Seit fast 20 Jahren sind Oskar und Klaus ein Paar. Sie leben in einem kleinen Dorf. Eine Nacht hat ihr ganzes Leben umgedreht.
Wolfertsreute -
Wolfertsreute ist zwei Kilometer von Ratzenreute entfernt, vier Kilometer von Boms und fünf Kilometer von Hundsrücken. Mit etwas weniger Zoom: ein kleines Dorf im gottesfürchtigen Oberschwaben.
Aus dem Transistorradio in einer Scheuer beschallt Neil Diamond den ganzen Ort. Vor 200 Jahren standen hier zwei Bauernhäuser. Heute sind es vier, dazu etliche Schuppen. Hier leben Klaus Fischer, 49, und Oskar Pfeiffer, 70. Was für ein Paar.
Ein Schrei wie aus dem Regenwald übertönt Neil Diamond: der Balzruf eines Pfaus, der seine meterlange Federnschärpe über die Dorfstraße zieht – eine schimmernde Pracht, gegen die Meghans Hochzeitskleid der reinste Lumpen ist. Ein Goldfasan rennt übellaunig in einer Voliere umher. „Man sollte keine zwei Männchen zusammen halten, die hacken einander manchmal die Schädel kaputt“, sagt Klaus.
Auf der Holzbank am Hinterhaus kann man gut sitzen. Hier ist es schön schattig. Hier kriegt man mit, was die anderen elf Wolfertsreuter den Tag über so machen. Hier sieht man, wer durch das Dorf fährt – falls mal einer durchfährt.
Schon als Bub war Klaus am liebsten bei den Amanns und ihrem Vieh, wo er Bauer sein und in der Erde wühlen konnte. Später noch, als er schon in die Disco ging, die war immer samstags im Altshausener Lamm, ging er spätnachts nach der Sause am Elternhaus vorbei die fünf Kilometer bis Wolfertsreute und meistens gleich in den Stall, um die Kühe zu melken. Da hatte er schon eine Ausrede, um die Sonntagskirche zu schwänzen. Die Amanns sind fromme Leut.
Klaus heiratete und zog mit seiner Frau nach Wolfertsreute
„Ich wusste schon immer, dass ich schwul bin. Aber ich wollte Bauer werden, alles andere war zweitrangig“, sagt Klaus. Und weil ein schwuler Bauer damals in Oberschwaben undenkbar war, konzentrierte er sich ganz auf die Landwirtschaft, poussierte immer Mädle mit Hof. Das Haus, in dem er jetzt mit Oskar wohnt, war der Erbteil seiner Ex-Frau.
Klaus nimmt einen Schluck aus der Flasche Walder-Bräu-Spezial: „Ich hab Glück gehabt, mein Leben war immer das Bauersein“, sagt er. „Ich hab gebuckelt, hatte die Arbeit, meine Vereine.
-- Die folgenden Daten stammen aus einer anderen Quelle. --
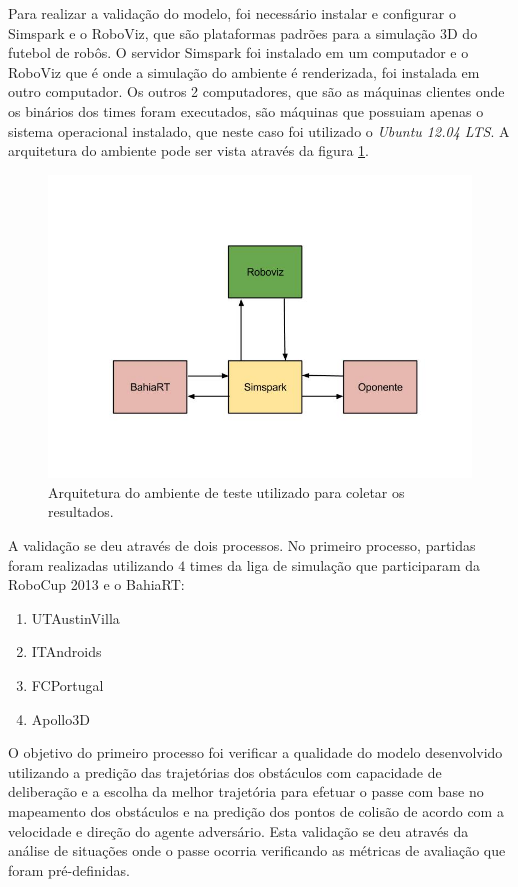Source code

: Para realizar a validação do modelo, foi necessário instalar e configurar o Simspark e o RoboViz, que são plataformas padrões
para a simulação 3D do futebol de robôs. O servidor Simspark foi instalado em um computador e o RoboViz que é onde a simulação
do ambiente é renderizada, foi instalada em outro computador. Os outros 2 computadores, que são as máquinas clientes onde os 
binários dos times foram executados, são máquinas que possuiam apenas o sistema operacional instalado, que neste caso foi utilizado 
o {\it Ubuntu 12.04 LTS}. A arquitetura do ambiente pode ser vista através da figura \ref{fig:arquiteturaAmbiente}.

\begin{figure}[!htb]
\centering
\includegraphics[scale=0.50]{figuras/ambienteTeste.jpg}
\caption{Arquitetura do ambiente de teste utilizado para coletar os resultados.} 
\label{fig:arquiteturaAmbiente}
\end{figure}
\FloatBarrier

A validação se deu através de dois processos. No primeiro processo, partidas foram realizadas utilizando $4$ times da liga de 
simulação que participaram da RoboCup 2013 e o BahiaRT:

\begin{enumerate}
 \item UTAustinVilla
 \item ITAndroids
 \item FCPortugal
 \item Apollo3D
\end{enumerate}

O objetivo do primeiro processo foi verificar a qualidade do modelo desenvolvido utilizando a predição das trajetórias dos 
obstáculos com capacidade de deliberação e a escolha da melhor trajetória para efetuar o passe com base no mapeamento dos 
obstáculos e na predição dos pontos de colisão de acordo com a velocidade e direção do agente adversário. Esta validação se 
deu através da análise de situações onde o passe ocorria verificando as métricas de avaliação que foram pré-definidas.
Und abends daheim hatte ich halt meine Fantasie.“
Er lernte Gärtner, fing bei der Stadt Saulgau an. Er heiratete, zog mit seiner Frau nach Wolfertsreute, „da war alles noch ganz kahl“, sagt er. Die Linden im Dorf, die Ahorne an der Straße, die Weiden am Bach, die gut 200 Obstbäume im Garten – alles ein Resultat seines Aufforstungsprogramms. Seit 14 Jahren ist er selbstständiger Friedhofspfleger – Totengräber, sagt man hier weniger umständlich. Sein Vater hilft ihm manchmal bei den Beerdigungen.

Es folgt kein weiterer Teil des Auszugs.